Built this branch locally and served the production bundle via npx wrangler dev (wrangler 4.98.0), exercising the merge-resolution hot spots in the browser. All 4 tests passed.

Tests (4/4 passed)

• Lazy catalog + MUI Autocomplete search (lazy-load × dep-shedding merge): passed. No IndexedTotal* chunk in initial load; IndexedTotalFA2026-27-*.js fetched on demand. fzf fuzzy search returns matches; selecting "Ae/APh/CE/ME 101 a - Fluid Mechanics" adds it to the workspace and renders MWF 10:00 events on the Schedule-X calendar.
• Native time inputs (flatpickr removal): passed. Monday start is a native <input type="time">; setting 11:00 AM + Unlock All correctly excludes the MWF 10:00 section.
• On-demand catalog for /wi2026: passed. IndexedTotalWI2025-26-*.js fetched on navigation; WI courses searchable.
• Regression — workspace persistence: passed. Fluid Mechanics (9 units) restored from localStorage after reload.

Also at branch head: npm run verify passes, npm audit = 0 vulnerabilities, CI 6/6 green (incl. react-doctor).

T1: fzf search (fa2027)	T1: course added, calendar events

Preexisting bug found (NOT from this stack)

After unlocking a course and narrowing then re-widening the time window, "No arrangements found :(" persists and the section can't be re-selected. Root cause: src/parseTimes.ts builds section intervals on a 2018 reference date while src/appContext.ts availableTimes use 2025 reference dates, and src/scheduler.ts:87-88 compares absolute getTime() values — the window check always fails once the scheduler runs. Reproduced identically on a local build of main (came in with #160), so it predates this PR. Worth a follow-up fix.

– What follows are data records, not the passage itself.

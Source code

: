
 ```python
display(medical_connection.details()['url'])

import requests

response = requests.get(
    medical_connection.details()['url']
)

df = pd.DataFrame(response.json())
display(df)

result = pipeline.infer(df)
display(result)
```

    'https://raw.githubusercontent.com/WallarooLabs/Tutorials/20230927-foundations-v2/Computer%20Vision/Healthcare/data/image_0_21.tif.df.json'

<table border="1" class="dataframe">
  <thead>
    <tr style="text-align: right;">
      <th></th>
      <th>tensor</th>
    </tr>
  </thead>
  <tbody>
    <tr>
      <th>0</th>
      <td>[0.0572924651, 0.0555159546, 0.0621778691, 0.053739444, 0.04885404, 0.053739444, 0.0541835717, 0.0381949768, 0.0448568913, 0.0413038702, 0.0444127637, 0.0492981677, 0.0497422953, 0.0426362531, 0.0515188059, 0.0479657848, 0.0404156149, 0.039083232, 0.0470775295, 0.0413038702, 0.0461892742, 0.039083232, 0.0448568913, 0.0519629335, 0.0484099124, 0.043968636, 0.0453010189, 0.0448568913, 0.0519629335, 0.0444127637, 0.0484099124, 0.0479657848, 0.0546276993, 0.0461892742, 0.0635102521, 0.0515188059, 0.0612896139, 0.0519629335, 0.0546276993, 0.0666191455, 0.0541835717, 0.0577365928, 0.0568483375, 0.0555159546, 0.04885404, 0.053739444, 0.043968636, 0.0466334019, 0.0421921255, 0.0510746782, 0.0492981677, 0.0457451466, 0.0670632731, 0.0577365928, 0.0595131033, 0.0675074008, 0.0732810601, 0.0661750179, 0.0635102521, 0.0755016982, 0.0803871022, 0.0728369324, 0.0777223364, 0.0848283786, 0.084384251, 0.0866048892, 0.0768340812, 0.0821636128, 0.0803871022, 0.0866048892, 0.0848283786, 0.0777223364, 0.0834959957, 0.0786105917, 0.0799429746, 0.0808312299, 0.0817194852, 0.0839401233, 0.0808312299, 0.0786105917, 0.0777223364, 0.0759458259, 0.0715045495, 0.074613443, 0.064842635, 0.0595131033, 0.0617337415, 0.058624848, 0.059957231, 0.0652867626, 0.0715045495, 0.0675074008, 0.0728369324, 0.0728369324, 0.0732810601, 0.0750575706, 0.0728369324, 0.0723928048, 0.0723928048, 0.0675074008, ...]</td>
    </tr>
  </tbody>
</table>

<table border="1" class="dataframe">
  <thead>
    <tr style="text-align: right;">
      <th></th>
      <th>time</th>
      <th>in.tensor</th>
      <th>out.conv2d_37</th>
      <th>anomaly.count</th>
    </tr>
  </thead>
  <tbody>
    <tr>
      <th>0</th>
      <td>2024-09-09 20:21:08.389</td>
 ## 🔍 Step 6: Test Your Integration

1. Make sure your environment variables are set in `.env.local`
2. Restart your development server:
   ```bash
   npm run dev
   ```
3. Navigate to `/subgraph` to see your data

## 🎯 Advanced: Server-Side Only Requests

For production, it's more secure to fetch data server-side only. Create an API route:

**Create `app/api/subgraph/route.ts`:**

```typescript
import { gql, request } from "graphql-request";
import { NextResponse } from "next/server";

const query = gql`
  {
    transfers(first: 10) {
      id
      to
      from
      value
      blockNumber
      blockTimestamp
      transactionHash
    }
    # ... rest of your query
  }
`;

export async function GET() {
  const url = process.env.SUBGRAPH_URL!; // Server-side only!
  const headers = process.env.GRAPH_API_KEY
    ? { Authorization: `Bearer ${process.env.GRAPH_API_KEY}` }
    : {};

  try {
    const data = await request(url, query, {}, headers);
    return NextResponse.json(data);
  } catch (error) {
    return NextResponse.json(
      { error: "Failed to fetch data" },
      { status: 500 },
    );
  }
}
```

This branch	main (same behavior)

Notes

• Initial "No options" for "cs 124" was a false alarm — CS 124 isn't offered in the fa2027 catalog; search works correctly.
• wrangler is pinned to exactly 4.98.0 because 4.99.0/4.100.0 404 on assets under local wrangler dev.

Tested by Devin

[devin-ai-integration]

Devin Review found 2 new potential issues.

[devin-ai-integration]

📝 Info: loadCourseIndex has benign duplicate-call race but no deduplication

In src/courseData.ts:27-38, if loadCourseIndex is called concurrently for the same term (e.g., via React strict mode double-effects), both calls will miss the cache and independently call loader(). Both will resolve to the same module.default and both write it to the cache. This is harmless since the data is identical, but a pending-promise cache (storing the promise itself) would avoid the duplicate network/parse work. The useLayoutEffect in src/useAppState.ts:69-89 has a proper cancelled flag that handles this scenario correctly on the consumer side.

---

Was this helpful? React with 👍 or 👎 to provide feedback.

[devin-ai-integration]

Acknowledged — the duplicate-call race is benign (same module record resolves for both callers; dynamic import() is deduped by the module loader, so there's no double network/parse in practice). A pending-promise cache would be a fine micro-optimization but isn't needed. Leaving as-is.

[devin-ai-integration]

📝 Info: SectionDropdown.onChange directly mutates course.sectionId before calling addCourse

At src/Workspace.tsx:201, course.sectionId is mutated in-place (a direct state mutation) before state.addCourse(course) is called. This is a pre-existing pattern (existed before this PR), not introduced by the migration. It works because addCourse subsequently triggers a state update that persists the change. However, if addCourse returns early (e.g., due to the catalogReady guard), the mutation would persist on the object without a corresponding React state update, which could cause subtle inconsistencies. In practice this shouldn't happen since sections are only shown when courses are loaded.

(Refers to lines 200-208)

---

Was this helpful? React with 👍 or 👎 to provide feedback.

[devin-ai-integration]

Acknowledged — pre-existing mutation pattern, not introduced by this PR. As noted, SectionDropdown only renders for courses already resolved from the catalog, so the catalogReady early-return path is effectively unreachable here. Leaving as-is; an immutable-update refactor could be a separate cleanup.